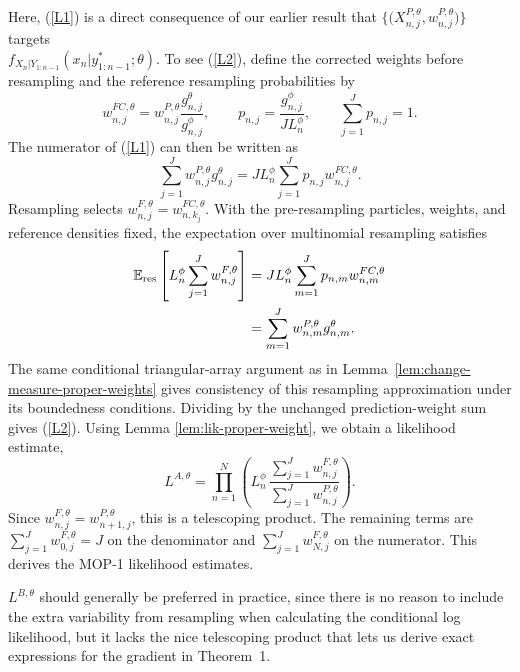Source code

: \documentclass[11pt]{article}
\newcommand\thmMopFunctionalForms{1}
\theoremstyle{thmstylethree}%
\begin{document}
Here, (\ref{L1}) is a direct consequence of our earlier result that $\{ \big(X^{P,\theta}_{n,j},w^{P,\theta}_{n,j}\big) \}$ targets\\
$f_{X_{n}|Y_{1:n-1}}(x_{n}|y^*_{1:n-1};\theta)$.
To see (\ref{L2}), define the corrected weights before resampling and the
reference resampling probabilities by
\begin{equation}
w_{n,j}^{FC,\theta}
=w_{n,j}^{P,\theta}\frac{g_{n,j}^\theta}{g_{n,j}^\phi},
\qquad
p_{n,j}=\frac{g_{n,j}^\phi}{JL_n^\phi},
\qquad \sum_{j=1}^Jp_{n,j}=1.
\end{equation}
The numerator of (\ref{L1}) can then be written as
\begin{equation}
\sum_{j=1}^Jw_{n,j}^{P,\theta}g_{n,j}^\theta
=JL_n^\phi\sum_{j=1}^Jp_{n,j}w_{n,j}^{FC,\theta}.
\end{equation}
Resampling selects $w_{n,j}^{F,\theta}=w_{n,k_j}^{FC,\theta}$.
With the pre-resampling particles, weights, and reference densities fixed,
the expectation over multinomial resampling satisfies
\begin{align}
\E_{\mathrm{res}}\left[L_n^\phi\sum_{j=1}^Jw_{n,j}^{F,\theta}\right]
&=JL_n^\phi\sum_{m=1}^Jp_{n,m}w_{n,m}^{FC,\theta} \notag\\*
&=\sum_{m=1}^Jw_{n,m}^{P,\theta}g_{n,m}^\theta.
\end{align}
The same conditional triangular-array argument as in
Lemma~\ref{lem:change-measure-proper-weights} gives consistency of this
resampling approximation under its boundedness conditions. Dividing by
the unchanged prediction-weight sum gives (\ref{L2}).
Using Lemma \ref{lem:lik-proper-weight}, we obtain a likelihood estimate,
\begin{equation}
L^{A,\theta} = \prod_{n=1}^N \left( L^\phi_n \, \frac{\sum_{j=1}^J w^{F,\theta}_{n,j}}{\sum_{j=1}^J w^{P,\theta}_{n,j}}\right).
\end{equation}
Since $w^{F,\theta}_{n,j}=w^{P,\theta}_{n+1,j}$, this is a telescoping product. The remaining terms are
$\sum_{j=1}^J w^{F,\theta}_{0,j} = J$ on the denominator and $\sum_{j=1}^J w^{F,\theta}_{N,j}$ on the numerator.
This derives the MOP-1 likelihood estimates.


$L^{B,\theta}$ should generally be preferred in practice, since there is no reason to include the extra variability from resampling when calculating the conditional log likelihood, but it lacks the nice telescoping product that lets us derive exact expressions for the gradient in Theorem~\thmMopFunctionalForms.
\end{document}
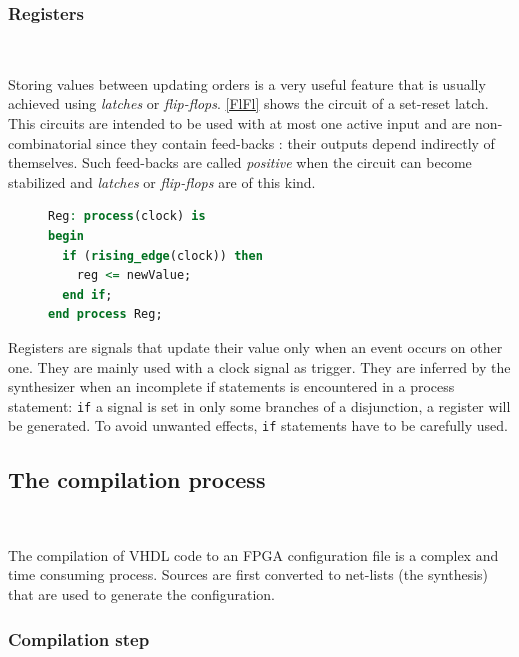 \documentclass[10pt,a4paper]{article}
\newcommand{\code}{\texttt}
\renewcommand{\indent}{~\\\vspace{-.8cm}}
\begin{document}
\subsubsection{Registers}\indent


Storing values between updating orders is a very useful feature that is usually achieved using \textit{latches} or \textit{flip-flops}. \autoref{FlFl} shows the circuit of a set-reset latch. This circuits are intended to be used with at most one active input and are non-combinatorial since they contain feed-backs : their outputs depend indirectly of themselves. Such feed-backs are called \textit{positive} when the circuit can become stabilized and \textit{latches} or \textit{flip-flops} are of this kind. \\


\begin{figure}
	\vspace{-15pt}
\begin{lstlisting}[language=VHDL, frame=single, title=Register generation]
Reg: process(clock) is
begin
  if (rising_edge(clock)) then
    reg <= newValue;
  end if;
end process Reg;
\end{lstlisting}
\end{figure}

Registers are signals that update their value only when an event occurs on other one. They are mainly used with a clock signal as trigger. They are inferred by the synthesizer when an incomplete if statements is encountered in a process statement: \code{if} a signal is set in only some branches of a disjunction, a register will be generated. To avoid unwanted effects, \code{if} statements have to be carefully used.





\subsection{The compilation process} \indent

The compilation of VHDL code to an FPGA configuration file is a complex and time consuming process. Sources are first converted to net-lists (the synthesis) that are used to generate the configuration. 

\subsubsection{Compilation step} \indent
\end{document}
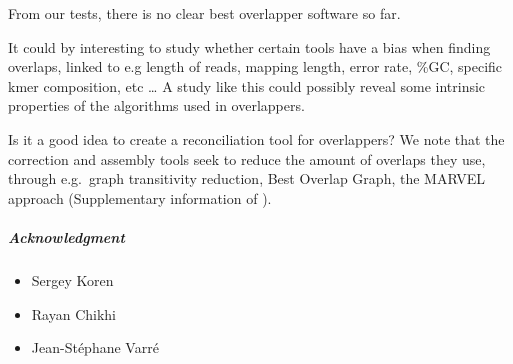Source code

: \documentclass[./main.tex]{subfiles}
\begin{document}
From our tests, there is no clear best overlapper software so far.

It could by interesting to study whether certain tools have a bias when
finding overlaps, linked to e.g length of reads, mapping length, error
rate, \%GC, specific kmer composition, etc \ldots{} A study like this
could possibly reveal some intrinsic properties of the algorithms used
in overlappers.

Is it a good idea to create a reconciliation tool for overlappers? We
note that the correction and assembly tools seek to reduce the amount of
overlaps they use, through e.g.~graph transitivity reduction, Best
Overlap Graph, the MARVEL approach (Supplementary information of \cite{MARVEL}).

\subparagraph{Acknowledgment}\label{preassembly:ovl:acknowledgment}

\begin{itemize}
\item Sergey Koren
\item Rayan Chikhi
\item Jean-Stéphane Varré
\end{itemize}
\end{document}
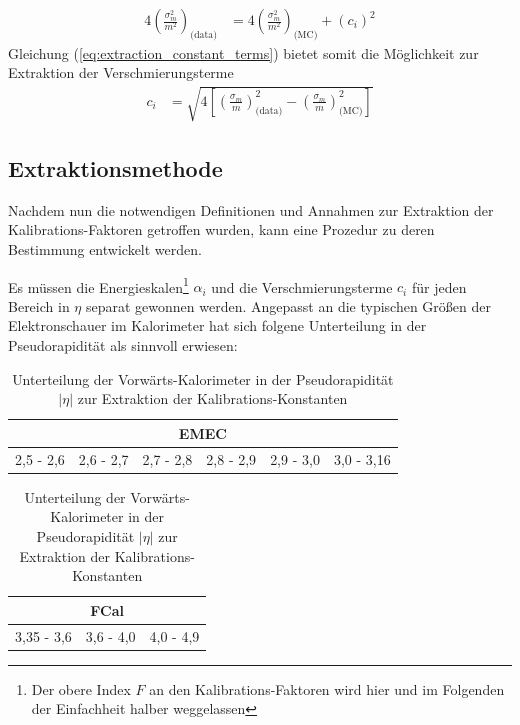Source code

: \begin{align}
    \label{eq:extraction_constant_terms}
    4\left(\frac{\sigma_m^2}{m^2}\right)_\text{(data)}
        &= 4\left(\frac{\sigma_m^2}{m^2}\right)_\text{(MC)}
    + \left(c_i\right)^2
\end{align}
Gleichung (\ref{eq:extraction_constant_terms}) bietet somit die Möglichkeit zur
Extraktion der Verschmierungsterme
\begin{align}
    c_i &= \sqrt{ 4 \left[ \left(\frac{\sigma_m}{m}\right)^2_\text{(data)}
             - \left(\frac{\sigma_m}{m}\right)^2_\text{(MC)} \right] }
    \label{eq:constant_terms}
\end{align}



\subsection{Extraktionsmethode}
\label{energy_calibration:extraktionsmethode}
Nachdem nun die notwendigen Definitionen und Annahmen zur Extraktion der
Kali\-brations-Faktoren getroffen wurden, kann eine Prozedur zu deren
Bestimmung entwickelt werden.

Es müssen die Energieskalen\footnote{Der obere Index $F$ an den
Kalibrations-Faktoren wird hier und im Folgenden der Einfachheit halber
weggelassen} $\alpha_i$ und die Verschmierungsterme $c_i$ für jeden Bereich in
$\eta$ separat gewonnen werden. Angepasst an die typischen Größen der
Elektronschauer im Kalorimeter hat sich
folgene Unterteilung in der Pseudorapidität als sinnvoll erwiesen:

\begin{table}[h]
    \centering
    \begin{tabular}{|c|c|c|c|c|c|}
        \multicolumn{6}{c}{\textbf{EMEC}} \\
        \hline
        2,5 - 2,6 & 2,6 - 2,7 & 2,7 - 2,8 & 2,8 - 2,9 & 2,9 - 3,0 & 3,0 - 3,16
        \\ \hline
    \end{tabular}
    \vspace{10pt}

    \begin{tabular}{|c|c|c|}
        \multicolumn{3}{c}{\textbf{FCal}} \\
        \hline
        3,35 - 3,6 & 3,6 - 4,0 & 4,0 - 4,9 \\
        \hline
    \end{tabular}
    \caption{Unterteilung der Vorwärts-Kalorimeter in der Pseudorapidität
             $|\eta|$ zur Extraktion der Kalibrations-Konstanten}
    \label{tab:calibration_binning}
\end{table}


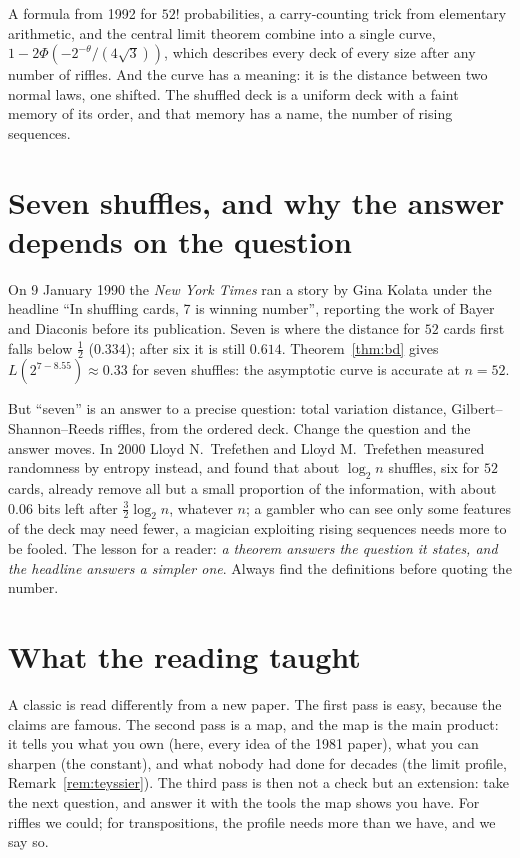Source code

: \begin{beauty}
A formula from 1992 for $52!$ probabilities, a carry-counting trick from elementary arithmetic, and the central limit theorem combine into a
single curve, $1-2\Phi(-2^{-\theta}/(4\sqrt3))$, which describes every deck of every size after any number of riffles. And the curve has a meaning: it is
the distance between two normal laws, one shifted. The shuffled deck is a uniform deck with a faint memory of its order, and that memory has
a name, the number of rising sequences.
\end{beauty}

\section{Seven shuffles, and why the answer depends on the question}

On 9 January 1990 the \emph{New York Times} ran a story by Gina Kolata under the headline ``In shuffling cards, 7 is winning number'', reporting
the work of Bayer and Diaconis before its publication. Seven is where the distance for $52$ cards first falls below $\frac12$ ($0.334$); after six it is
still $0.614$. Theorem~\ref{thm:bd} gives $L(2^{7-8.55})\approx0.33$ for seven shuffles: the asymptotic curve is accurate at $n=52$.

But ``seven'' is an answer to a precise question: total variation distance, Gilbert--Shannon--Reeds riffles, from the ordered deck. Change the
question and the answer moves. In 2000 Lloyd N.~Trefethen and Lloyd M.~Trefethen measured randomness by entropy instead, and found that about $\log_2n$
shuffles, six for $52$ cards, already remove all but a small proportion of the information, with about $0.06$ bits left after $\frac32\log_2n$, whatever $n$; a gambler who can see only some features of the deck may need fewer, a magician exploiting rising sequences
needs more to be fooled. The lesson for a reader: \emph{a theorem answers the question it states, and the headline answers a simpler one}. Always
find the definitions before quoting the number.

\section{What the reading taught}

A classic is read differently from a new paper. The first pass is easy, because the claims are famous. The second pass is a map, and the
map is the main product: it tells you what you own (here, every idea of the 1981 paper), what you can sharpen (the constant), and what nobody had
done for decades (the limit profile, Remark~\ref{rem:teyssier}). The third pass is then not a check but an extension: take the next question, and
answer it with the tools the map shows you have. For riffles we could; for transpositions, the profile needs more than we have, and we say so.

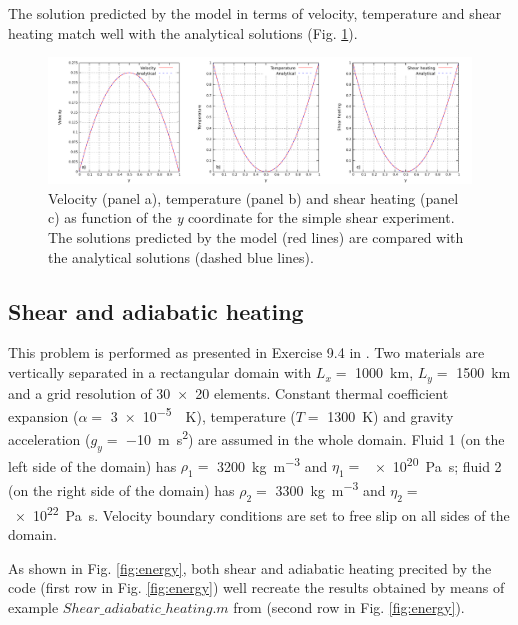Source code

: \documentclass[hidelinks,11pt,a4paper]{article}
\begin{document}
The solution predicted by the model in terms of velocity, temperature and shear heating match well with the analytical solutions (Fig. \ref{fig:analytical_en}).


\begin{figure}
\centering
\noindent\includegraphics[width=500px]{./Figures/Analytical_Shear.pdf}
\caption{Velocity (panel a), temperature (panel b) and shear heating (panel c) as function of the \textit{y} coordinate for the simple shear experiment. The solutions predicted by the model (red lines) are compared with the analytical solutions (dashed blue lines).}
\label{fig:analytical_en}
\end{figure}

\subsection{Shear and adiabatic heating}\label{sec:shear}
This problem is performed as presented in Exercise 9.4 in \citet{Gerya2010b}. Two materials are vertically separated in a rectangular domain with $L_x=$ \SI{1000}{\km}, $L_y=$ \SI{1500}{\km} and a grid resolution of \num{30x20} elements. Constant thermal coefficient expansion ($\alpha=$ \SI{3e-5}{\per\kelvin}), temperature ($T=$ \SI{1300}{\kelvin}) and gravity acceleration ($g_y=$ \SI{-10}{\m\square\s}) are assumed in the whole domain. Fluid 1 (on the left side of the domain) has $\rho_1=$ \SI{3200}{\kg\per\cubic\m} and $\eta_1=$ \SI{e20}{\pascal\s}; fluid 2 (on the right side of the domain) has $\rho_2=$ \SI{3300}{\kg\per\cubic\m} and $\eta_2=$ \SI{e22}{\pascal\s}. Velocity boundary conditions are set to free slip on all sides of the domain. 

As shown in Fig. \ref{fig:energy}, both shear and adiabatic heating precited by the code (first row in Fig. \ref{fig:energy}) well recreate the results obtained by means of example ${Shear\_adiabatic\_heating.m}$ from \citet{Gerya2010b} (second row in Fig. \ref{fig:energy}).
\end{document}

**WHAT YOU HAVE TO DO:** List each line in the listing that contains the string "information".

**EXERCISE SOLUTION:**
Overlap Graph, the MARVEL approach (Supplementary information of \cite{MARVEL}).
shuffles, six for $52$ cards, already remove all but a small proportion of the information, with about $0.06$ bits left after $\frac32\log_2n$, whatever $n$; a gambler who can see only some features of the deck may need fewer, a magician exploiting rising sequences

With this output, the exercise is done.